These are consumer grade chips, not server grade at all.
The entry level server chips are called the E-2400 series, e.g.
Xeon E-2488, which is the Xeon part that closely resembles i9-13900K/14900K, except for it lacking aggressive boost and voltage. If they had gone for proper server grade parts, they likely would never have seen these issues.
I must add that several outlets calls W680 boards "server grade", they are not, they are workstation boards. Don't get me wrong, they are good boards, but wouldn't stop the consumer CPUs from aging prematurely.
If we assume these i9s "age" 4-5x faster than expected due to too much voltage, then this would easily explain why people using these as "servers" would see them fail after ~3-6 months. This only tells us that they've gotten away with consumer grade hardware in the past, because CPUs from the past few generations have been very reliable.
We don't know what they did, and until we have evidence we shouldn't speculate.
What we should do instead is to encourage those with contacts within Intel to publicly address this more precisely;
- Which product ranges were affected?
- For how long did this problem happen?
- Was this limited to certain production lines or everything?

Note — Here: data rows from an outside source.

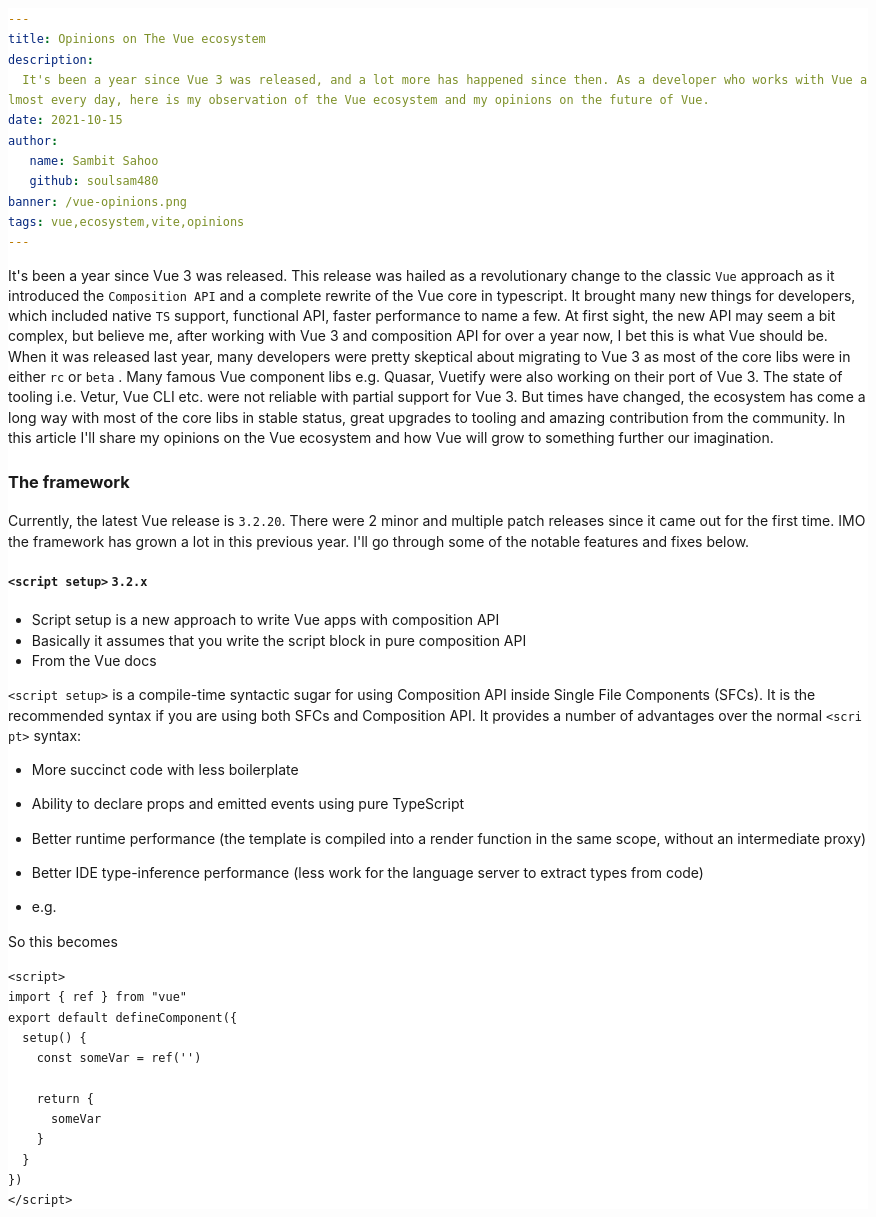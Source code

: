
 ```yaml
---
title: Opinions on The Vue ecosystem
description: 
  It's been a year since Vue 3 was released, and a lot more has happened since then. As a developer who works with Vue almost every day, here is my observation of the Vue ecosystem and my opinions on the future of Vue.
date: 2021-10-15
author: 
   name: Sambit Sahoo
   github: soulsam480 
banner: /vue-opinions.png
tags: vue,ecosystem,vite,opinions
---
```

It's been a year since Vue 3 was released. This release was hailed as a revolutionary change to the classic `Vue` approach as it introduced the `Composition API` and a complete rewrite of the Vue core in typescript. It brought many new things for developers, which included native `TS` support, functional API, faster performance to name a few. At first sight, the new API may seem a bit complex, but believe me, after working with Vue 3 and composition API for over a year now, I bet this is what Vue should be. When it was released last year, many developers were pretty skeptical about migrating to Vue 3 as most of the core libs were in either `rc` or `beta` . Many famous Vue component libs e.g. Quasar, Vuetify were also working on their port of Vue 3. The state of tooling i.e. Vetur, Vue CLI etc. were not reliable with partial support for Vue 3. But times have changed, the ecosystem has come a long way with most of the core libs in stable status, great upgrades to tooling and amazing contribution from the community. In this article I'll share my opinions on the Vue ecosystem and how Vue will grow to something further our imagination.


### The framework
Currently, the latest Vue release is `3.2.20`. There were 2 minor and multiple patch releases since it came out for the first time. IMO the framework has grown a lot in this previous year. I'll go through some of the notable features and fixes below.

#### `<script setup>` `3.2.x`
- Script setup is a new approach to write Vue apps with composition API
- Basically it assumes that you write the script block in pure composition API
- From the Vue docs 

`<script setup>` is a compile-time syntactic sugar for using Composition API inside Single File Components (SFCs). It is the recommended syntax if you are using both SFCs and Composition API. It provides a number of advantages over the normal `<script>` syntax:

- More succinct code with less boilerplate
- Ability to declare props and emitted events using pure TypeScript
- Better runtime performance (the template is compiled into a render function in the same scope, without an intermediate proxy)
- Better IDE type-inference performance (less work for the language server to extract types from code)

- e.g.

So this becomes
```vue
<script>
import { ref } from "vue"
export default defineComponent({
  setup() {
    const someVar = ref('')

    return {
      someVar
    }
  }
})
</script>
```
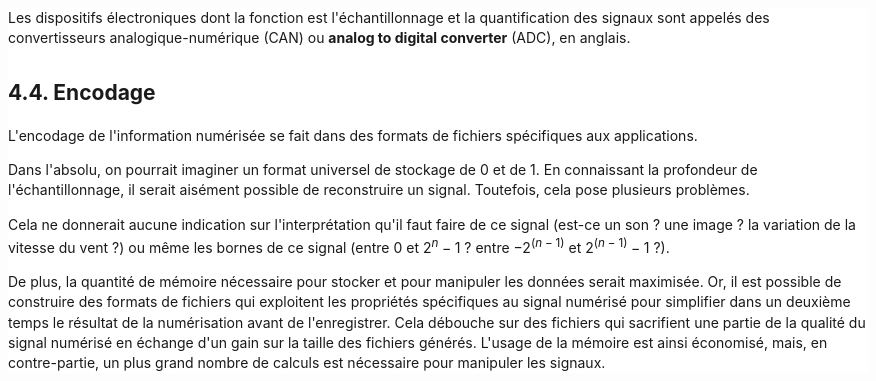 Les dispositifs électroniques
dont la fonction
est l'échantillonnage et la quantification
des signaux
sont appelés
des convertisseurs analogique-numérique
(CAN) ou
**analog to digital converter** (ADC),
en anglais.






## 4.4. Encodage

L'encodage de l'information numérisée
se fait dans des formats
de fichiers spécifiques aux applications.

Dans l'absolu, on pourrait imaginer
un format universel de stockage
de 0 et de 1. En connaissant
la profondeur de l'échantillonnage,
il serait aisément possible
de reconstruire un signal.
Toutefois, cela pose plusieurs problèmes.

Cela ne donnerait aucune indication sur l'interprétation
qu'il faut faire de ce signal (est-ce un son ? une image ?
la variation de la vitesse du vent ?) ou même les bornes
de ce signal (entre 0 et $2^n - 1$ ?
entre $-2^{(n-1)}$ et $2^{(n-1)} - 1$ ?).

De plus,
la quantité de mémoire nécessaire
pour stocker 
et pour manipuler 
les données
serait maximisée.
Or, il est possible
de construire des formats de fichiers
qui exploitent
les propriétés spécifiques
au signal numérisé pour simplifier
dans un deuxième temps
le résultat de la numérisation
avant de l'enregistrer.
Cela débouche sur des fichiers
qui sacrifient une partie
de la qualité du signal numérisé
en échange d'un gain
sur la taille des fichiers générés.
L'usage de la mémoire 
est ainsi économisé,
mais, 
en contre-partie, 
un plus grand nombre 
de calculs est nécessaire 
pour manipuler 
les signaux.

As mentioned, the Xeon E-2400 series offers similar performance, probably ~95% of the same performance for more sustained loads when loaded up with many threads.
As for the argument about "blast radius" which several mentioned; servers crashing regularly shouldn't be an issue like that, and servers crashing regularly is normally fairly unheard of, and the amount of management overhead could easily justify having fewer servers with more cores. What this sounds to me is some companies are cutting corners and being unprofessional. (not that this in any way reduces the issues for Intel, this just exposes what practices some companies have)